Porque en el caso de que aún no se hayan dado cuenta yo se lo voy a decir: Perpiña es una estafa. Artística y moral.
Perpiñá escribe bonito, es un hecho, pero eso no es algo necesariamente bueno. Fiado a su facilidad, ha desarrollado una especie de automatismo que no le falla. Perpiñá tiene truco. ¿No es triste que alguien sin apenas obra ya se imite a sí mismo?
Abusa, contumaz, del adverbio, cree deslumbrar con adjetivos. Una lectura atenta revela un empleo reiterado de ciertas palabras; las usó alguna vez, le gustaron y confía en la capacidad de olvido del lector. Ni siquiera es original, a poco que se rasque se le ven los modelos. Un poco de la distancia olímpica de Ernst Jünger, el gusto por la enumeración de Saint-John Perse, la sintaxis afrancesada de Cioran y la sospecha de que todavía no ha conseguido desprenderse de una juvenil influencia de Borges. Siempre procede igual: un arranque vago, cauteloso, un repaso a todos los ángulos del tema elegido para al final despeñarse en una efusión hiperbólica destinada a desatar, al precio que sea, las emociones del lector. Hay quien tiene un estilo, Perpiñá tiene tics.
Resulta desalentador recorrer el escuálido catálogo de sus obsesiones. Echa de menos su infancia, con la que construye una leyenda fraudulenta; sublima la vulgaridad y el aburrimiento de aquellos días derramando sobre ellos las bendiciones narcóticas de la nostalgia. Se aferra al pasado. No tiene el valor de abrazar la desesperación, la pura negatividad, y así prorrumpe en enfáticas declaraciones de fe en la vida y en los hombres que no se cree ni él y que no desentonarían en un libro de autoayuda.
Ha llegado tarde a todo, ha ido aplazando las grandes decisiones, no ha tenido hijos a los que abrazar, no ha madurado.
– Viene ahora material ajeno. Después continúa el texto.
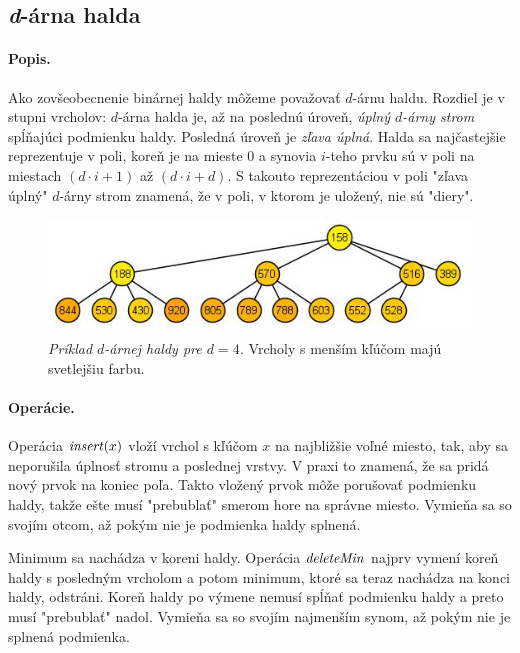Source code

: \def\find{\mathop{\mathit{find}}}
\def\delete{\mathop{\mathit{delete}}}

\subsection{\emph{d}-árna halda} 
\paragraph{Popis.}
Ako zovšeobecnenie binárnej haldy môžeme považovať $d$-árnu haldu. Rozdiel je v stupni vrcholov:
$d$-árna halda je, až na poslednú úroveň, \emph{úplný $d$-árny strom} spĺňajúci podmienku haldy. Posledná úroveň je 
\emph{zľava úplná}.
Halda sa najčastejšie reprezentuje v poli, koreň je na mieste $0$ a synovia $i$-teho prvku sú v poli na miestach 
$(d\cdot i + 1)$ až $(d\cdot i + d)$.
S takouto reprezentáciou v poli "zľava úplný" $d$-árny strom znamená, že v poli, v ktorom je uložený, nie sú "diery". 

\begin{figure}
\includegraphics[width=\columnwidth]{obrazky/daryheap.png}
\caption{\emph{Príklad $d$-árnej haldy pre $d = 4$.} Vrcholy s menším kľúčom majú svetlejšiu farbu.} 
\label{img:komp} 
\end{figure}

\paragraph{Operácie.}
Operácia $\mathop{\mathit{insert}}(x)$ vloží vrchol s kľúčom $x$ na najbližšie voľné miesto, tak, aby sa neporušila úplnosť stromu 
a poslednej vrstvy. V praxi to znamená, že sa pridá nový prvok na koniec poľa. Takto vložený prvok môže porušovať 
podmienku haldy, takže ešte musí "prebublať" smerom hore na správne miesto. Vymieňa sa so svojím otcom, až pokým 
nie je podmienka haldy splnená.

Minimum sa nachádza v koreni haldy. Operácia $\mathop{\mathit{deleteMin}}$ najprv vymení koreň haldy s posledným vrcholom a potom 
minimum, ktoré sa teraz nachádza na konci haldy, odstráni. Koreň haldy po výmene nemusí spĺňať podmienku haldy a 
preto musí "prebublať" nadol. Vymieňa sa so svojím najmenším synom, až pokým nie je splnená podmienka.


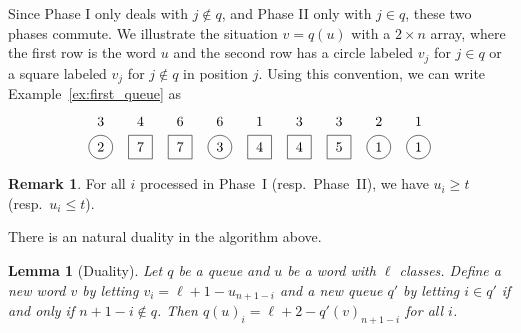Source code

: \documentclass[reqno]{amsart}
\newcommand{\0}{\phantom{c}}
\DeclareMathOperator{\inter}{int} %
\newcommand{\defn}[1]{{\color{darkred}\emph{#1}}} %
\theoremstyle{plain}
\newtheorem{lemma}[thm]{Lemma}
\theoremstyle{definition}
\newtheorem{remark}[thm]{Remark}
\numberwithin{equation}{section}
\begin{document}
Since Phase I only deals with $j \notin q$, and Phase II only with $j\in q$, these two phases commute.
We illustrate the situation $v = q(u)$ with a $2 \times n$ array, where the first row is the word $u$
and the second row has a circle labeled $v_j$ for $j \in q$ or a square labeled $v_j$ for $j \notin q$ in position $j$.
Using this convention, we can write Example~\ref{ex:first_queue} as
\[
\begin{tikzpicture}[baseline=10]
  \def\ll{0.65}   %
  \foreach \i in {5,9} { \node at (\i,\ll) {$1$}; }
  \foreach \i in {8} { \node at (\i,\ll) {$2$}; }
  \foreach \i in {1,6,7} { \node at (\i,\ll) {$3$}; }
  \foreach \i in {2} { \node at (\i,\ll) {$4$}; }
  \foreach \i in {3,4} { \node at (\i,\ll) {$6$}; }
  \foreach \i in {1,4,8,9} { \draw (\i,0) circle (0.3); }
  \foreach \i in {2,3,5,6,7} { \draw (\i-.3,0-.3) rectangle +(0.6,+0.6); }
  \foreach \i in {8,9} { \node at (\i,0) {$1$}; }
  \foreach \i in {1} { \node at (\i,0) {$2$}; }
  \foreach \i in {4} { \node at (\i,0) {$3$}; }
  \foreach \i in {5,6} { \node at (\i,0) {$4$}; }
  \foreach \i in {7} { \node at (\i,0) {$5$}; }
  \foreach \i in {2,3} { \node at (\i,0) {$7$}; }
\end{tikzpicture}
\]

\begin{comment}  %
Consider a pair $k, k+1 \pmod{n}$ of consecutive columns.
For $s > t$ the \defn{$s$-flow} from $k+1$ to $k$ is the number of $i$ such that $u_i=s$, and whose queueing interval $\inter[j,i]$ contains both $k$ and $k+1$.
Similarly, for $s < t$, the \defn{$s$-flow} from $k$ to $k+1$ is the number of $i$ such that $u_i = s$, and whose queueing interval $\inter[i,j]$ contains both $k$ and $k+1$.
\end{comment}

\begin{remark}
For all $i$ processed in Phase~I (resp.\ Phase~II), we have $u_i \geq t$ (resp.~$u_i \leq t$).
\end{remark}

There is an natural duality in the algorithm above.

\begin{lemma}[Duality]
  \label{le:dual}
  Let $q$ be a queue and $u$ be a word with $\ell$ classes.
  Define a new word $v$ by letting $v_i = \ell + 1 - u_{n+1-i}$ and a new queue $q'$ by letting $i \in q'$ if and only if $n+1-i \notin q$.
 Then $q(u)_i = \ell + 2 - q'(v)_{n+1-i}$ for all $i$.
\end{lemma}
\end{document}
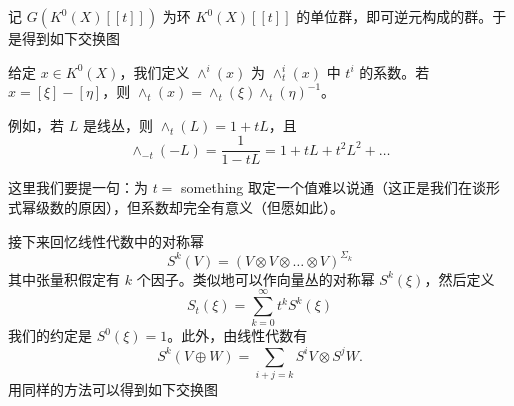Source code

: 记 $G(K^0(X)[[t]])$ 为环 $K^0(X)[[t]]$ 的单位群，即可逆元构成的群。于是得到如下交换图
\begin{center}
\end{center}

给定 $x\in K^0(X)$，我们定义 $\wedge^i(x)$ 为 $\wedge^i_t(x)$ 中 $t^i$ 的系数。若 $x = [\xi]-[\eta]$，则 $\wedge_t(x) = \wedge_t(\xi)\wedge_t(\eta)^{-1}$。

例如，若 $L$ 是线丛，则 $\wedge_t(L) = 1+tL$，且
\[ \wedge_{-t}(-L) = \frac{1}{1-tL} = 1+tL+t^2L^2+\ldots \]

这里我们要提一句：为 $t=$ something 取定一个值难以说通（这正是我们在谈形式幂级数的原因），但系数却完全有意义（但愿如此）。

接下来回忆线性代数中的对称幂
\[ S^k(V) = (V\otimes V\otimes\ldots\otimes V)^{\Sigma_k} \]
其中张量积假定有 $k$ 个因子。类似地可以作向量丛的对称幂 $S^k(\xi)$，然后定义
\[ S_t(\xi) = \sum_{k=0}^\infty t^k S^k(\xi) \]
我们的约定是 $S^0(\xi) = 1$。此外，由线性代数有
\[ S^k(V\oplus W) = \sum_{i+j=k}S^iV\otimes S^jW. \]
用同样的方法可以得到如下交换图
\begin{center}
\end{center}

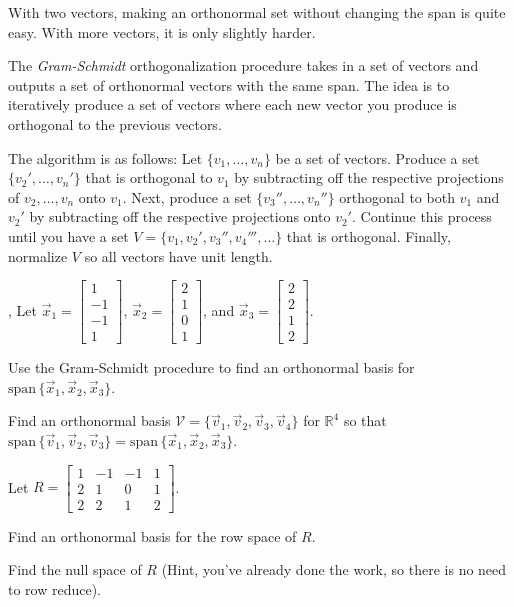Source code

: \documentclass[letter]{article}
\newcommand{\R}{\mathbb{R}}
\renewcommand{\span}{\mathrm{span}\,}
\newcommand{\mat}[1]{\begin{bmatrix}#1\end{bmatrix}}
\begin{document}
	With two vectors, making an orthonormal set without changing the span
	is quite easy.  With more vectors, it is only slightly harder.

	\begin{Def}
		The \emph{Gram-Schmidt} orthogonalization procedure
		takes in a set of vectors and outputs a set of orthonormal vectors
		with the same span.  The idea is to iteratively produce a set of
		vectors where each new vector you produce is orthogonal to the previous vectors.

		The algorithm is as follows: Let $\{ v_1,\ldots, v_n\}$ be a set of 
		vectors.  Produce a set $\{ v_2',\ldots, v_n'\}$ that is orthogonal
		to $ v_1$ by subtracting off the respective projections
		of $ v_2,\ldots, v_n$
		onto $ v_1$.  Next, produce a set $\{ v_3'',\ldots, v_n''\}$
		orthogonal to both $ v_1$ and $ v_2'$ by subtracting off the
		respective projections
		onto $ v_2'$.  Continue this process until you have a set
		$V=\{ v_1, v_2', v_3'', v_4''',\ldots\}$ that is orthogonal.
		Finally, normalize $V$ so all vectors have unit length.
	\end{Def}

	\sep
	Let $\vec x_1=\mat{1\\-1\\-1\\1}$, $\vec x_2=\mat{2\\1\\0\\1}$, and 
	$\vec x_3=\mat{2\\2\\1\\2}$.
	\begin{Enum}
		\item Use the Gram-Schmidt procedure to find an orthonormal basis for 
			$\span\{\vec x_1,\vec x_2,\vec x_3\}$.
		\item Find an orthonormal basis $\mathcal V=\{\vec v_1,\vec v_2,\vec v_3,\vec v_4\}$
			for $\R^4$ so that $\span\{\vec v_1,\vec v_2,\vec v_3\}=
			\span\{\vec x_1,\vec x_2,\vec x_3\}$.
	\end{Enum}
	Let $R=\mat{1&-1&-1&1\\2&1&0&1\\2&2&1&2}$.
	\begin{Enum}[resume]
		\item Find an orthonormal basis for the row space of $R$.
		\item Find the null space of $R$ (Hint, you've already done the work, so
			there is no need to row reduce).
	\end{Enum}
\end{document}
Perpiñá tiene miedo a morirse y miedo a la infinitud, anhela la novedad y como pequeño burgués siente la inefable poesía de lo que nunca cambia. Nos miente con sus entusiasmos, nos cansa con sus rendiciones.
Inmune al pudor y a la lógica, bienquedas equidistante hasta la vergüenza ajena, ni siquiera tiene el coraje de declararse reaccionario. A veces tiene un ataque de furor y dice lo que piensa, pero se arrepiente y teme el severo ceño fruncido de los demás, pues necesita la aprobación ajena. Piensa que aún es de izquierdas porque defiende la libertad de costumbres -mera autoindulgencia de un hombre sin voluntad, de débil fibra moral- y profesa una inconcreta fe socialdemócrata, pero le tranquiliza que todo siga igual.
Ya no nos engaña, Perpiñá, con su mercancía averiada y la purpurina de su prosa. Puede que lo haya conseguido durante algunos años en las páginas de un blog irrelevante, pero pronto empezará a cansar a los pocos lectores que aún consumen sus camelos. ¿Hasta cuándo seguiremos tolerando su exhibicionismo sentimental, su pereza, su inmensa vanidad?
Nosotros ya le hemos avisado, haga ahora lo que tenga que hacer.